Segundo os modelos, o aquecimento global sozinho poderia empurrar a floresta amazônica para uma transformação irremediável em savana. O último relatório do IPCC – os especialistas em clima da ONU – publicado há uma semana, voltou a alertar para esta possibilidade, que segundo alguns modelos poderá ser desencadeada por volta de 2050.

– Interações –

“Mas obviamente não é apenas a mudança climática, as pessoas estão cortando ou queimando a floresta, que é um segundo ponto de pressão”, continua Lenton. “Esses dois fatores interagem, então há preocupações de que a transição ocorra ainda mais cedo”.

Além da Amazônia, sistemas tão importantes para o equilíbrio planetário como as calotas polares, “permafrost” (solo permanentemente congelado, particularmente na Sibéria) que contém enormes quantidades de metano ou CO2, recifes de coral, regime de monções do sul da Ásia ou correntes do oceano Atlântico, são ameaçados por esses “pontos de inflexão”, que podem alterar radicalmente o mundo em que vivemos.

Na Amazônia brasileira, o desmatamento atingiu níveis recordes desde que o presidente Jair Bolsonaro chegou ao poder em 2019.

De acordo com um estudo recente, a floresta amazônica brasileira, que representa 60% do total, já passou de um “sumidouro de carbono” para uma fonte líquida de carbono, liberando 20% a mais desse poderoso gás de efeito estufa do que ela absorveu.

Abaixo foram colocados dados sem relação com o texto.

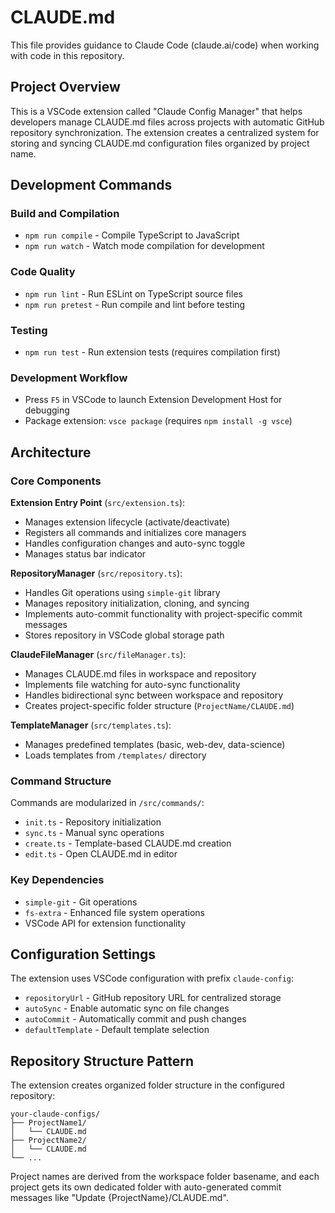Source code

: # CLAUDE.md

This file provides guidance to Claude Code (claude.ai/code) when working with code in this repository.

## Project Overview

This is a VSCode extension called "Claude Config Manager" that helps developers manage CLAUDE.md files across projects with automatic GitHub repository synchronization. The extension creates a centralized system for storing and syncing CLAUDE.md configuration files organized by project name.

## Development Commands

### Build and Compilation
- `npm run compile` - Compile TypeScript to JavaScript
- `npm run watch` - Watch mode compilation for development

### Code Quality
- `npm run lint` - Run ESLint on TypeScript source files
- `npm run pretest` - Run compile and lint before testing

### Testing
- `npm run test` - Run extension tests (requires compilation first)

### Development Workflow
- Press `F5` in VSCode to launch Extension Development Host for debugging
- Package extension: `vsce package` (requires `npm install -g vsce`)

## Architecture

### Core Components

**Extension Entry Point** (`src/extension.ts`):
- Manages extension lifecycle (activate/deactivate)
- Registers all commands and initializes core managers
- Handles configuration changes and auto-sync toggle
- Manages status bar indicator

**RepositoryManager** (`src/repository.ts`):
- Handles Git operations using `simple-git` library
- Manages repository initialization, cloning, and syncing
- Implements auto-commit functionality with project-specific commit messages
- Stores repository in VSCode global storage path

**ClaudeFileManager** (`src/fileManager.ts`):
- Manages CLAUDE.md files in workspace and repository
- Implements file watching for auto-sync functionality
- Handles bidirectional sync between workspace and repository
- Creates project-specific folder structure (`ProjectName/CLAUDE.md`)

**TemplateManager** (`src/templates.ts`):
- Manages predefined templates (basic, web-dev, data-science)
- Loads templates from `/templates/` directory

### Command Structure

Commands are modularized in `/src/commands/`:

- `init.ts` - Repository initialization
- `sync.ts` - Manual sync operations
- `create.ts` - Template-based CLAUDE.md creation
- `edit.ts` - Open CLAUDE.md in editor

### Key Dependencies

- `simple-git` - Git operations
- `fs-extra` - Enhanced file system operations
- VSCode API for extension functionality

## Configuration Settings

The extension uses VSCode configuration with prefix `claude-config`:

- `repositoryUrl` - GitHub repository URL for centralized storage
- `autoSync` - Enable automatic sync on file changes
- `autoCommit` - Automatically commit and push changes
- `defaultTemplate` - Default template selection

## Repository Structure Pattern

The extension creates organized folder structure in the configured repository:

```text
your-claude-configs/
├── ProjectName1/
│   └── CLAUDE.md
├── ProjectName2/
│   └── CLAUDE.md
└── ...
```

Project names are derived from the workspace folder basename, and each project gets its own dedicated folder with auto-generated commit messages like "Update {ProjectName}/CLAUDE.md".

O recente relatório do IPCC sublinhou até que ponto os ecossistemas naturais estão ameaçados, embora sua boa saúde possa contribuir efetivamente para a luta contra as mudanças climáticas. A terra e a vegetação absorveram assim um terço das emissões de CO2 ano após ano desde 1960.

– Provas vitais –

A transformação da bacia amazônica em savana teria, portanto, enormes consequências, tanto regional quanto globalmente, alertam os autores do estudo.

Cerca de 90 bilhões de toneladas de CO2 – o dobro das emissões globais anuais de todas as fontes combinadas – poderiam então ser liberadas na atmosfera acentuando ainda mais o aquecimento.

Regionalmente, não só a floresta sofreria: “se perdermos o papel da Amazônia no ciclo das chuvas, teremos consequências para o centro do Brasil, o coração agrícola do país”, sublinha Tim Lenton.

Para avaliar a resiliência da floresta, os pesquisadores analisaram dados que medem sua biomassa e o “verde” do dossel.

“Muitos pesquisadores teorizaram um ponto de inflexão (…) Nosso estudo fornece evidências empíricas vitais de que estamos nos aproximando desse ponto”, analisa Niklas Boers, professor do Potsdam Institute for Climate Impact Research (PIK) e coautor do estudo.

“Se perdermos muita resiliência, a morte da floreta pode se tornar inevitável. Mas isso só será óbvio quando o evento que derrubar o sistema passar”, alerta o pesquisador.

Para Tim Lenton, pode haver uma pequena chance de restaurar a situação. “Se pudermos baixar a temperatura novamente, mesmo depois do ponto de inflexão, talvez poderemos mudar as coisas”.

Mas seria necessário contar com técnicas de extração massiva de CO2 da atmosfera, que não são operacionais, “e que envolvem seus próprios riscos”.